Over the coming years, it will be important to harness linkages and synergies between science, policy and practice to identify sustainable management of urban development by enhancing the contributions urban ecosystems can provide to society. There are opportunities for scientists, policy advisors and resource managers to engage with the ongoing research and practical urban development programmes of the European Commission and the European Environment Agency on nature-based solution in urban areas (European Commission 2015; European Commission 2016) as well as national developments. In addition, the efforts by the World Health Organization (WHO, Braubach et al., this volume; Romanelli et al. 2015) and the International Union for Conservation of Nature (IUCN, Rizvi et al. 2015; Cohen-Shacham et al. 2016) in fostering NBS for environmental, health and human well-being goals in cities and national programmes should be accompanied by local action.
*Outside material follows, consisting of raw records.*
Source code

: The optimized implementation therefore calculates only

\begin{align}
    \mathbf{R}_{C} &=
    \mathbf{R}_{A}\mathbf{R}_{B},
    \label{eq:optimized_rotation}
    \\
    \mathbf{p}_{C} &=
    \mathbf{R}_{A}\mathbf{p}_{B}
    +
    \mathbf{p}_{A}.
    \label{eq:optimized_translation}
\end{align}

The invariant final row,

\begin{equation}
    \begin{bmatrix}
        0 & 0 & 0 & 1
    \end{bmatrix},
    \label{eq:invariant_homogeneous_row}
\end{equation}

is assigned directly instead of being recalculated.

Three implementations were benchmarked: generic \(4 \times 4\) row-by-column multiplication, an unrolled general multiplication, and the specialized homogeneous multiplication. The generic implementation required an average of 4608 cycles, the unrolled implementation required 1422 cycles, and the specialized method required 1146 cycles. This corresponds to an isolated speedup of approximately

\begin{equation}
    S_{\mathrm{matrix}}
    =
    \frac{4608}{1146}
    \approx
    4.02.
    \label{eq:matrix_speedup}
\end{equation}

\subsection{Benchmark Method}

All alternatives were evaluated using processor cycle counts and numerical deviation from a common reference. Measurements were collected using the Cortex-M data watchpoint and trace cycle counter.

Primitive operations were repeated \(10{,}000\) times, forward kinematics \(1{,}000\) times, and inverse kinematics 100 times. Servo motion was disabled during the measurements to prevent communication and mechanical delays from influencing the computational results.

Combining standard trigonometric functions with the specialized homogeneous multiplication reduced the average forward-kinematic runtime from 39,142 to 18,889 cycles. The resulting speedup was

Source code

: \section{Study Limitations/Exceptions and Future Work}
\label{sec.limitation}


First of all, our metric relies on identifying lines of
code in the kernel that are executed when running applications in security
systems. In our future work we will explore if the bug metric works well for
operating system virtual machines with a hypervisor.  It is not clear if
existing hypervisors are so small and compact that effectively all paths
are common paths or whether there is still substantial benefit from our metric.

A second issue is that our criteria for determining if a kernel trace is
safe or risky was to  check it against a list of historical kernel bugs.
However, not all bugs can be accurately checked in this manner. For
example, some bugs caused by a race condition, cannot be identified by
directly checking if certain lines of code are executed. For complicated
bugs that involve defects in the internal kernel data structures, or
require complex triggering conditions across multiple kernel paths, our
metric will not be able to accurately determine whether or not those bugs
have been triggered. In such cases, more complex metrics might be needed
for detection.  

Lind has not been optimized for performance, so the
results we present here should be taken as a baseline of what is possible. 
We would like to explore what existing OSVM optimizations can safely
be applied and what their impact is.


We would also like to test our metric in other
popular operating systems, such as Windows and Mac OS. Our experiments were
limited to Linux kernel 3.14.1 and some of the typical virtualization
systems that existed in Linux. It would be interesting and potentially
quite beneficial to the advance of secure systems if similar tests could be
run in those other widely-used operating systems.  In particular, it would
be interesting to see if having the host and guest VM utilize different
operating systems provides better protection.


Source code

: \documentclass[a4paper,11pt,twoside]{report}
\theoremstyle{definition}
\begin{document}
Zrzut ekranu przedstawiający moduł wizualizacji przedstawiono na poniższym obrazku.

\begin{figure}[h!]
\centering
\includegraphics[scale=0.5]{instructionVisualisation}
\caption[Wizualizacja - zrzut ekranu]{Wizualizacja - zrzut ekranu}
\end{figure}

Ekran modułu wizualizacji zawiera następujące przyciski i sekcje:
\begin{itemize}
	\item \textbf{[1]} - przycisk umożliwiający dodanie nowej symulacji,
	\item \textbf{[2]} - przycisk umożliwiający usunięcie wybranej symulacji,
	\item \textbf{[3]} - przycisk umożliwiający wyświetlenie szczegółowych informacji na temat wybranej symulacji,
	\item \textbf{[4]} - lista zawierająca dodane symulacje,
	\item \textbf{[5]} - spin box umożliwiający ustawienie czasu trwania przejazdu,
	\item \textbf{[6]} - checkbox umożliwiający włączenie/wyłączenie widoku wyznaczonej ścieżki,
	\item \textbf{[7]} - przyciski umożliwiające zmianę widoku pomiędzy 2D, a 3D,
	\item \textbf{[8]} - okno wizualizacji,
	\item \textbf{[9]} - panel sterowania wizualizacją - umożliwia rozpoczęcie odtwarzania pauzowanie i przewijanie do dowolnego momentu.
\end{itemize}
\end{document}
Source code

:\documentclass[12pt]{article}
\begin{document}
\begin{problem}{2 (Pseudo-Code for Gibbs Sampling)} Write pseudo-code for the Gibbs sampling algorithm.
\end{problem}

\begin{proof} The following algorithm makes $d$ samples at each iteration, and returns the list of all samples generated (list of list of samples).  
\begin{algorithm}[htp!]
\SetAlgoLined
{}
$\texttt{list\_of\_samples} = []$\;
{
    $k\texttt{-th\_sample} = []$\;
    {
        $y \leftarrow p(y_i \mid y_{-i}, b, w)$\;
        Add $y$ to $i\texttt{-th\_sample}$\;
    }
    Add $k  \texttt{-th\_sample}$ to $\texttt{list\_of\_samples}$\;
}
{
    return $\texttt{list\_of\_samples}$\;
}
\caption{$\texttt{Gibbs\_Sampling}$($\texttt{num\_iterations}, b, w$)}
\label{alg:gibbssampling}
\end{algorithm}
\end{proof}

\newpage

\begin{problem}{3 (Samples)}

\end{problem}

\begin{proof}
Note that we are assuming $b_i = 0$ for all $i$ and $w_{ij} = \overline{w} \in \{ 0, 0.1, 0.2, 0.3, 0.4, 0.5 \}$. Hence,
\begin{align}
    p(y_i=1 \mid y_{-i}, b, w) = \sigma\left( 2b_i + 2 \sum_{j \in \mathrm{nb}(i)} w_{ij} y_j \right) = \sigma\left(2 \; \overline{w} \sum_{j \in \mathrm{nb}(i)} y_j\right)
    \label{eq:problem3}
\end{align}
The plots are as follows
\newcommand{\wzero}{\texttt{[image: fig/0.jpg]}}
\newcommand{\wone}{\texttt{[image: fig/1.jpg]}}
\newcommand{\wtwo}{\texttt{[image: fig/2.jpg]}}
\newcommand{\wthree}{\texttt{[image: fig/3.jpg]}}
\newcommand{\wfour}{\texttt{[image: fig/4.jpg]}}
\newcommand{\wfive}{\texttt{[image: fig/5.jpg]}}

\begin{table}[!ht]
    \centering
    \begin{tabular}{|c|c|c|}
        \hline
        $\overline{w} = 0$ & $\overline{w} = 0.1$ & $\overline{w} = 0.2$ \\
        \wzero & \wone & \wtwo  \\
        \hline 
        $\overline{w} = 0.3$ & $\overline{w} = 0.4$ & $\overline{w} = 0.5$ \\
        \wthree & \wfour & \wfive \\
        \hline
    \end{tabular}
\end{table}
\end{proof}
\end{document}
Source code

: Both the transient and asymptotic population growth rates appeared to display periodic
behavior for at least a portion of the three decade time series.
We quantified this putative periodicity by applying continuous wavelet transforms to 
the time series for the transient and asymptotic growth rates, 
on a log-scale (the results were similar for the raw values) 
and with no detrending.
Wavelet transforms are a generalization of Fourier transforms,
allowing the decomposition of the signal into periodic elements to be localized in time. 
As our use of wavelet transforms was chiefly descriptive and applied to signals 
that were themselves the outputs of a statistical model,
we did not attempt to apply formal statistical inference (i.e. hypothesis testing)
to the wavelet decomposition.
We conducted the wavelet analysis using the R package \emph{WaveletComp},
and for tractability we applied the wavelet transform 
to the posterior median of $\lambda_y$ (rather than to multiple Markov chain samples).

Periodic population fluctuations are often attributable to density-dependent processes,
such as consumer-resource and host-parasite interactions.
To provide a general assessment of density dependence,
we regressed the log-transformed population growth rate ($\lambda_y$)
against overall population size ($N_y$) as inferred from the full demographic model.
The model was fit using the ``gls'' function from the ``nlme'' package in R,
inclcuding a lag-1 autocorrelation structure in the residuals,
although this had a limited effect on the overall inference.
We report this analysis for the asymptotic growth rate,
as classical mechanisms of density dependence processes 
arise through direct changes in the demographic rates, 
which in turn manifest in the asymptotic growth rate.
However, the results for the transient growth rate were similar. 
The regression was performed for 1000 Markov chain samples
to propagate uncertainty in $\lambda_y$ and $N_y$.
Overall, evidence from research and good practice needs to be made available also to the Intergovernmental Platform on Biodiversity and Ecosystem Services (IPBES) to be included in their assessments to synthesise and to communicate knowledge globally.

With intensifying competition for urban space under a changing climate and coupled ongoing urbanisation processes, it will become increasingly difficult to allocate green or blue spaces for a single purpose only or to rely solely on sectoral solutions to address mitigation and adaptation to climate change. To enhance preparedness and resilience of urban socio-ecological systems, synergies in urban land use and planning need to be found to align environmental and social goals through NBS. Overall, we hope this volume provides a baseline for stimulating discussion on how to address this challenge to foster integrative governance and management approaches that promote healthy, liveable and sustainable cities.